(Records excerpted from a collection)
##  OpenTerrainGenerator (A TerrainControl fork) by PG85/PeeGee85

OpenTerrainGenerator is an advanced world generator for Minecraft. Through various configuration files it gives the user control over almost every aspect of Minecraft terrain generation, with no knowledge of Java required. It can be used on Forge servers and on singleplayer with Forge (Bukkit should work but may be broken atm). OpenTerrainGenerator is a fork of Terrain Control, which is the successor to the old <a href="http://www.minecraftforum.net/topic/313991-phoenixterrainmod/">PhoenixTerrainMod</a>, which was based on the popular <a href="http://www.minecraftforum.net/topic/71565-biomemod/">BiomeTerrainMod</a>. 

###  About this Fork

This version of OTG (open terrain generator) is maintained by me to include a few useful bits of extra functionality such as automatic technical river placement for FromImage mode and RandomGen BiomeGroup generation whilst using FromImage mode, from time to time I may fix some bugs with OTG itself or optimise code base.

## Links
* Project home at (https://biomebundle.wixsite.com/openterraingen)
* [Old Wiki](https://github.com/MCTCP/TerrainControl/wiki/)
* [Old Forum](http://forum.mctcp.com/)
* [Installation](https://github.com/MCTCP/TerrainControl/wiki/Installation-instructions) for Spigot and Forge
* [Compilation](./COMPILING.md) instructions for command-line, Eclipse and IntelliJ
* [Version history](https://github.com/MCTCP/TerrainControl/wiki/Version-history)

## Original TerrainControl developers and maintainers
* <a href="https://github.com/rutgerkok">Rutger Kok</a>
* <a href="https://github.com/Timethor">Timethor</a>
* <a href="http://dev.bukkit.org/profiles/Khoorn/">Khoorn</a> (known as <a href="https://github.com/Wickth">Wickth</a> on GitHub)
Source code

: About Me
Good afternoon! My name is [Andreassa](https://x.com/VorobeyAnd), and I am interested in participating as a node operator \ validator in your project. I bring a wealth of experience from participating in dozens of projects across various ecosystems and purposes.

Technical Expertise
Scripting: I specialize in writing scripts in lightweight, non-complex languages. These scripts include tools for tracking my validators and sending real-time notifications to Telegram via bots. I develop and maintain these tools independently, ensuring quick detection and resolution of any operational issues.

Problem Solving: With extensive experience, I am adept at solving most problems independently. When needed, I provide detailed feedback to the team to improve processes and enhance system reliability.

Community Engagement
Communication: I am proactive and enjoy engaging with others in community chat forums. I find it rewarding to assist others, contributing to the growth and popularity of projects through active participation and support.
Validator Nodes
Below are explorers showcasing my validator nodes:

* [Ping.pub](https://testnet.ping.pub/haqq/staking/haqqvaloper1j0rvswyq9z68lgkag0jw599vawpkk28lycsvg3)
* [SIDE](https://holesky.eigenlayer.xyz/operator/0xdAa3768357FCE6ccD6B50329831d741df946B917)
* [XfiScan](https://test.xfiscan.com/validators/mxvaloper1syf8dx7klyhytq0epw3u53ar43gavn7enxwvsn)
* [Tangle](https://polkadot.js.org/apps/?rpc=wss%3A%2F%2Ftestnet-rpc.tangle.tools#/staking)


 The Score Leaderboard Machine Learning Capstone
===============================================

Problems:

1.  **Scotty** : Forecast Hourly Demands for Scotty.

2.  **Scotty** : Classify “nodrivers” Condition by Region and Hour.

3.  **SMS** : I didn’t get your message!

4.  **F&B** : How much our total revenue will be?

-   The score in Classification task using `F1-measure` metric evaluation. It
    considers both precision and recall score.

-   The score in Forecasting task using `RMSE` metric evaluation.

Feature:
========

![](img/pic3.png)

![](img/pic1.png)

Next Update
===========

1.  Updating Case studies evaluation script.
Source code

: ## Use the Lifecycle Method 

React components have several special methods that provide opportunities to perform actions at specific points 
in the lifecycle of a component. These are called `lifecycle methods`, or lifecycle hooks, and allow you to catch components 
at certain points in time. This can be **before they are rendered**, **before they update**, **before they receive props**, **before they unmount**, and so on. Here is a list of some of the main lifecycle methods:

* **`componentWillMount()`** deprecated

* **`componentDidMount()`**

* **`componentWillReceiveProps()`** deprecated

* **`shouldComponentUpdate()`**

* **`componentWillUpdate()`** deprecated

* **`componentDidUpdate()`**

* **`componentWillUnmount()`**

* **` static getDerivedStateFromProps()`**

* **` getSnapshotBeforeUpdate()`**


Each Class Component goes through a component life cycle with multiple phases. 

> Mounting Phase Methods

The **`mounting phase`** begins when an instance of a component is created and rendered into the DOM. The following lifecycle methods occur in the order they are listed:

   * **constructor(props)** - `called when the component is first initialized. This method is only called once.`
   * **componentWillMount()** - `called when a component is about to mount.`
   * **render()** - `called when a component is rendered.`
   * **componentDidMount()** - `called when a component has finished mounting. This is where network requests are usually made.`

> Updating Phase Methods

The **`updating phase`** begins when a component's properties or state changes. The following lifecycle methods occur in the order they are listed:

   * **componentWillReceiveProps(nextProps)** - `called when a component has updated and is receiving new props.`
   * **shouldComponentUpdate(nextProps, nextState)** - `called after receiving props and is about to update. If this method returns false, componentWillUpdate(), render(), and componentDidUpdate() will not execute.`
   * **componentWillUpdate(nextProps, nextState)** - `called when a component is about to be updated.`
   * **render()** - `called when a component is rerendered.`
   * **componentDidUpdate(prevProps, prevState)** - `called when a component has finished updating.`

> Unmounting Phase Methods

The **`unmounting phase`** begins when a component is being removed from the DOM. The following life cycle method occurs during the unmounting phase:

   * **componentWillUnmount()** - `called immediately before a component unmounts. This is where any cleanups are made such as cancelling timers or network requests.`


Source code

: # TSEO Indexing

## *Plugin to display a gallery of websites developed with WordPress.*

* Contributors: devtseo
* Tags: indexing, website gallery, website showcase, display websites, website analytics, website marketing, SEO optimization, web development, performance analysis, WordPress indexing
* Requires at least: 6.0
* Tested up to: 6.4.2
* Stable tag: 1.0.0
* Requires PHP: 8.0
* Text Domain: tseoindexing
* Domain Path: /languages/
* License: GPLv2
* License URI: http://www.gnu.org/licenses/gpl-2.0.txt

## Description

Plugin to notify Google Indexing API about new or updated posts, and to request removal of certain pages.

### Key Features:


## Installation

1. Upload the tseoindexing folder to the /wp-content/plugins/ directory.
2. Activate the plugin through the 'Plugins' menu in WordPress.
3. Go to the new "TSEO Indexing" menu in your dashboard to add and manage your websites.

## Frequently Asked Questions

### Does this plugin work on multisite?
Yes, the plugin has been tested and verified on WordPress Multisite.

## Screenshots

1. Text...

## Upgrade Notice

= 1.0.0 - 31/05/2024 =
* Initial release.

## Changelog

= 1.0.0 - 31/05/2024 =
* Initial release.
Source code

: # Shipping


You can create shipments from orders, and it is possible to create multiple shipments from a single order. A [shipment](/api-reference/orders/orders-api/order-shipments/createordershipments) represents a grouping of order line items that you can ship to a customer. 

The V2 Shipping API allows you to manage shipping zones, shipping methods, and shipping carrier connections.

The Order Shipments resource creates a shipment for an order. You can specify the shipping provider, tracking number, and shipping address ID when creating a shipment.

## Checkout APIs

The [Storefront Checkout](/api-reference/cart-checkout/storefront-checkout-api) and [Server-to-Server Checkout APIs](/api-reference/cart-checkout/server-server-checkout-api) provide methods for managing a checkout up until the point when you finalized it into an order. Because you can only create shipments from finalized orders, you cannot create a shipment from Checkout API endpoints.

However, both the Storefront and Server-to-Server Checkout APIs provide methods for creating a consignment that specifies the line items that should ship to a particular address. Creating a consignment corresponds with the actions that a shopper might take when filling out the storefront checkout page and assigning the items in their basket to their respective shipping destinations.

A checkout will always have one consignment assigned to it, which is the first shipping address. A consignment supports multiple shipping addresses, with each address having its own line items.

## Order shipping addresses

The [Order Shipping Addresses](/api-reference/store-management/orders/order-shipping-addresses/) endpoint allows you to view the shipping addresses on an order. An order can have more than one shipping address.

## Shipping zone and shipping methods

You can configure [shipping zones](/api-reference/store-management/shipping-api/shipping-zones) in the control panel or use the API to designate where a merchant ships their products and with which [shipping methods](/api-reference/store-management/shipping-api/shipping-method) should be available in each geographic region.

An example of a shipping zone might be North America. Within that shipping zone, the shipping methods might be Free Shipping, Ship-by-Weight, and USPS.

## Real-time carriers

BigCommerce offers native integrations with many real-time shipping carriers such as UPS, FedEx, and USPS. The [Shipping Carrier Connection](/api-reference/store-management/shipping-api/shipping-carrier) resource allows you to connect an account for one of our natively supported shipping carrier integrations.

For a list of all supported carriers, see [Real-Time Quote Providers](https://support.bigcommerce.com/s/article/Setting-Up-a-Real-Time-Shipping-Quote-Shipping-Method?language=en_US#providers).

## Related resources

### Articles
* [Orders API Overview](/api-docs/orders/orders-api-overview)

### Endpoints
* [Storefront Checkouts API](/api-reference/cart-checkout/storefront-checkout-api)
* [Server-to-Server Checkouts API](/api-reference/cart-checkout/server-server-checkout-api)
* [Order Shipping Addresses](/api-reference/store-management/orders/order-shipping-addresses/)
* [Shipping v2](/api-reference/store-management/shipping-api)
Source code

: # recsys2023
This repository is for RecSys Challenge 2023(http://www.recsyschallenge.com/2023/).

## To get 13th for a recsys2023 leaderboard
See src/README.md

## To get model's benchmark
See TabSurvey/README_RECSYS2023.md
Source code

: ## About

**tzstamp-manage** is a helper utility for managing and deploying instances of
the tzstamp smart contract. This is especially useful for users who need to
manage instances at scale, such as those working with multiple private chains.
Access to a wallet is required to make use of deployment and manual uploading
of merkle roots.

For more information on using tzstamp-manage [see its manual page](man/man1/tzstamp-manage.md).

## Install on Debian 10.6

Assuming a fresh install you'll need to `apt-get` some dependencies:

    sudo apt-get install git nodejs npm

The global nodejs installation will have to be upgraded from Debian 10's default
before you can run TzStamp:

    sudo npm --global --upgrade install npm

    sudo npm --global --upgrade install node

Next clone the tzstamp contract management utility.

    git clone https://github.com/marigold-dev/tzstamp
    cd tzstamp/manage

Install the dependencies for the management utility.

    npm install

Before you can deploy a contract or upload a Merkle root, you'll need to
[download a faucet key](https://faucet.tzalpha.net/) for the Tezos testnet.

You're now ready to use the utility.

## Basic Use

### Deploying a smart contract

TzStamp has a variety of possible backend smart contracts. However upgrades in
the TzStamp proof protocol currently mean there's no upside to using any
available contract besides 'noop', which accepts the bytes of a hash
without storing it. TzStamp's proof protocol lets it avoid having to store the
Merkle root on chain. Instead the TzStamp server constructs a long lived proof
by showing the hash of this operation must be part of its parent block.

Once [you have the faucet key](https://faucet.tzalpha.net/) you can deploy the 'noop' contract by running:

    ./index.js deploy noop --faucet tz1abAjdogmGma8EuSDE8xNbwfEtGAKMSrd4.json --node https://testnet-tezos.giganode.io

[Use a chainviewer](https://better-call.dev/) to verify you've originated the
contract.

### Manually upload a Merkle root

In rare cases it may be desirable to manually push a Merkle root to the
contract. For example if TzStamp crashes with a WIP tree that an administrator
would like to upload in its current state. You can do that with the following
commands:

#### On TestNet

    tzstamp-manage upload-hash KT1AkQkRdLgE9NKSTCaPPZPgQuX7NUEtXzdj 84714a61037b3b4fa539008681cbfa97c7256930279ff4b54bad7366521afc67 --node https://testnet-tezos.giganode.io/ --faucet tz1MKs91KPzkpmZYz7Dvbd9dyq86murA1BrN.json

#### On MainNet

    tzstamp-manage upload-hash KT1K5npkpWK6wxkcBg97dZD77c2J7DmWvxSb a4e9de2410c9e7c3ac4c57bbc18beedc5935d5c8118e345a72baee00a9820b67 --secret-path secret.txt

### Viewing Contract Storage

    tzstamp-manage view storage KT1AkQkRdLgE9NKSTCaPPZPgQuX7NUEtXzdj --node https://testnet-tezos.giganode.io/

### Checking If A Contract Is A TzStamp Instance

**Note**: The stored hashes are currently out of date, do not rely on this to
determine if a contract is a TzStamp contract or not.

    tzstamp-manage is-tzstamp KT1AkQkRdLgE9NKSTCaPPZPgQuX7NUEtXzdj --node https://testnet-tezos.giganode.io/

Problem to work on
The output should be exactly the lines above from the line containing "tzstamp-manage view storage" to the line containing "determine if a", inclusive, with no other lines.

Answer section
    tzstamp-manage view storage KT1AkQkRdLgE9NKSTCaPPZPgQuX7NUEtXzdj --node https://testnet-tezos.giganode.io/

### Checking If A Contract Is A TzStamp Instance

**Note**: The stored hashes are currently out of date, do not rely on this to
determine if a contract is a TzStamp contract or not.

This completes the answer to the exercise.